CONCLUSION: THE GOOD NEWS AND THE BAD NEWS ABOUT INCREASED ETHANOL EXPORTS While the emergence of strong export demand for U.S. ethanol has been a welcome development for the industry, it is somewhat bittersweet. On one hand, strong export demand is creating new market opportunities for U.S. ethanol producers and supporting prices; on the other hand, exports are increasing primarily because existing U.S. regulations prevent the use of more ethanol domestically.
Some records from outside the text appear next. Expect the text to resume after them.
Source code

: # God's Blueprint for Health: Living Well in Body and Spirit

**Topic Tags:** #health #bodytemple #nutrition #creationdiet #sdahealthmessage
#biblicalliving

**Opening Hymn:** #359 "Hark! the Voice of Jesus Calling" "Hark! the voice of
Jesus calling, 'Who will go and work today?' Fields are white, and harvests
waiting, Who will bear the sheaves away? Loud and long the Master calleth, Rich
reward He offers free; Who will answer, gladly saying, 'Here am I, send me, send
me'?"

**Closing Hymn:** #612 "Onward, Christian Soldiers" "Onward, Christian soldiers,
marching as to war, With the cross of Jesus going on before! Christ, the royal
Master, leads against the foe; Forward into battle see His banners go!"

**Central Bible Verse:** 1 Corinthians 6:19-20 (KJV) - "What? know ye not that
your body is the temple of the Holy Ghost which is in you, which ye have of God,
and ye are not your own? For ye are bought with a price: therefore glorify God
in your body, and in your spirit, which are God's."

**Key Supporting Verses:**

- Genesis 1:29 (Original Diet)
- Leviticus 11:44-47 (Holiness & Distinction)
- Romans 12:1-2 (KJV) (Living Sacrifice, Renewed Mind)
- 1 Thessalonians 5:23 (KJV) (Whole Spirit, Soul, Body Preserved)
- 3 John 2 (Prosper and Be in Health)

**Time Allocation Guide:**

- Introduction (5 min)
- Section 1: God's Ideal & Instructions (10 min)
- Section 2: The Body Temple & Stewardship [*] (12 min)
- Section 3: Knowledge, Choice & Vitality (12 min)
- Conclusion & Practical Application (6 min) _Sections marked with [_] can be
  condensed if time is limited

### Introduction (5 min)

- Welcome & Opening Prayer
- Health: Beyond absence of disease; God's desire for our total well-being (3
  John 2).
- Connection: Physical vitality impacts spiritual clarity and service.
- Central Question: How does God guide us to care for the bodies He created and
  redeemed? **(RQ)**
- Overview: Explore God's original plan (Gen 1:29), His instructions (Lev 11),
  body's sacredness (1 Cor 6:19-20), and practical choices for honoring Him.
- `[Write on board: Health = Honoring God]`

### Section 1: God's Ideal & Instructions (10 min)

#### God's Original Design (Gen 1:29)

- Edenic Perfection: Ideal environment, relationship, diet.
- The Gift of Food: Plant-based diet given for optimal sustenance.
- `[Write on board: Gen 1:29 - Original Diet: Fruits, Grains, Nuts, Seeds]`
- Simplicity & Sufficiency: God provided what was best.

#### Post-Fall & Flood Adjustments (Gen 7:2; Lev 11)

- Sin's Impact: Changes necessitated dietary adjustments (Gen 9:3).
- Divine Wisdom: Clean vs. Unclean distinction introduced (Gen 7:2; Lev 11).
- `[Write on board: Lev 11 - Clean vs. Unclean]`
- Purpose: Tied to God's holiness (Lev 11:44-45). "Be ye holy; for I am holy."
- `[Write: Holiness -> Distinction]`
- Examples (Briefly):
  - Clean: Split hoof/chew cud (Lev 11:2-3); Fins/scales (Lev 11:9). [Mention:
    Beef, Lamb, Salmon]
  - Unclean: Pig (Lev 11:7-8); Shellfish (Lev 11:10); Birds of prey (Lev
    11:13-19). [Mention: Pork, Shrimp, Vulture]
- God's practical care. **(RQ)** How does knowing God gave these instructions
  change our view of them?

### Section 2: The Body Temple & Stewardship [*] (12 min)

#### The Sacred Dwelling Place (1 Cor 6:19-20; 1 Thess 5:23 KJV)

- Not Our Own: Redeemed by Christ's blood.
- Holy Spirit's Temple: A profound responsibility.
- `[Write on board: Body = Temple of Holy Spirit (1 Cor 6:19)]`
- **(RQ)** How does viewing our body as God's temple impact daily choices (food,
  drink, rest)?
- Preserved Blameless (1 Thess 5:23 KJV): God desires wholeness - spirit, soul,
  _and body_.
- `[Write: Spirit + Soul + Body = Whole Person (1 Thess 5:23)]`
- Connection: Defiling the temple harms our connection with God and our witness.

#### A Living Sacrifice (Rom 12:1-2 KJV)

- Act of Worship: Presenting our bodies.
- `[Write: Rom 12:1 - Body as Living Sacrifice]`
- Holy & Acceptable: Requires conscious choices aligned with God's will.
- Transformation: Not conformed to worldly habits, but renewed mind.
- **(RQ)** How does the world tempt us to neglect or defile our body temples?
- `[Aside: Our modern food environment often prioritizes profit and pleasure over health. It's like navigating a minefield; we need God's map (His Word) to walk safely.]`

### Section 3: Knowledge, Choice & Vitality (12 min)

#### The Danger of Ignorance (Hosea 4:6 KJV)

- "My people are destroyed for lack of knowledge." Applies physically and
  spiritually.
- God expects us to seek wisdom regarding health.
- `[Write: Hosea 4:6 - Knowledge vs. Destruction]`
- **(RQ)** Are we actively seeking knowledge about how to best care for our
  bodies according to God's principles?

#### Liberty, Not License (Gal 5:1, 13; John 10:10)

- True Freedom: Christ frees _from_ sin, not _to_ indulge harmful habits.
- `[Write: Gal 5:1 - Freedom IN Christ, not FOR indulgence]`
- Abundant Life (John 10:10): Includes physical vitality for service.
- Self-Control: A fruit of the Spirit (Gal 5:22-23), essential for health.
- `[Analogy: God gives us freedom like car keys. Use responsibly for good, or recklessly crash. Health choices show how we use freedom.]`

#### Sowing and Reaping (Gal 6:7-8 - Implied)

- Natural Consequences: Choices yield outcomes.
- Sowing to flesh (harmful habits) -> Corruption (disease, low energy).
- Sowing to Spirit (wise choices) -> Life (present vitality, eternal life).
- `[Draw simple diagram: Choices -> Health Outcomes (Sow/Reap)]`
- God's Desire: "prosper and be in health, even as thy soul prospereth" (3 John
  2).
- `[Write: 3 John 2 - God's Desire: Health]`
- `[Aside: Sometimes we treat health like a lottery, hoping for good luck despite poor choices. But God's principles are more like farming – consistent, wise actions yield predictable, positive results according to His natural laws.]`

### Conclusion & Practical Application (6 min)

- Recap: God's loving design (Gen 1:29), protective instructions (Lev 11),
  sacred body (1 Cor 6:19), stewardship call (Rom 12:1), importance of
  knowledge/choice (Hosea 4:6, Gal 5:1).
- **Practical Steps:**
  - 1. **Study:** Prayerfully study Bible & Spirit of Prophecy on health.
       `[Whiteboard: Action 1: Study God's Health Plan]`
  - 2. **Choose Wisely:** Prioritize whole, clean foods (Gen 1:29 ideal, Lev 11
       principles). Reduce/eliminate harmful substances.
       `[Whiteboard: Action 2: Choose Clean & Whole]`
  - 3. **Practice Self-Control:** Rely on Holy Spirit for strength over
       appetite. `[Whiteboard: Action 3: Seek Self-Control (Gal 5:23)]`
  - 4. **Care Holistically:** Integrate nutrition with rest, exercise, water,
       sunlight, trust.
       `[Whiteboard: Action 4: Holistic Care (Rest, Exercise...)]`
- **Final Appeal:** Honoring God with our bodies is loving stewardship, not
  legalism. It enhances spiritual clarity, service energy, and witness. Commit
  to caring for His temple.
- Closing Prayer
One of the basic tenets upon which the industry was founded some 30 years ago was the ability to reduce reliance on imported crude oil. Ethanol has lived up to that promise. The 12 billion gallons of renewable fuel required under the Renewable Fuels Standard in 2010 will displace the need for some 400 million barrels of crude oil that otherwise would have been needed to meet U.S. gasoline demand. The oil import reduction benefits of ethanol would be even greater if regulations allowed the use of blends greater than E10. As stated earlier, U.S. ethanol producers are on course to export approximately 330 million gallons of ethanol in 2010. This is an amount of ethanol that would displace an additional 11 million barrels of imported crude oil if it were allowed to be used in the United States. As long as domestic ethanol usage is restricted by the regulatory limitation on 10 percent blends, the U.S. ethanol industry will be forced to look to the global marketplace for new demand sources. And, as a result, Americans will miss out on the opportunity for greater fuel savings and a healthier, more secure domestic energy supply.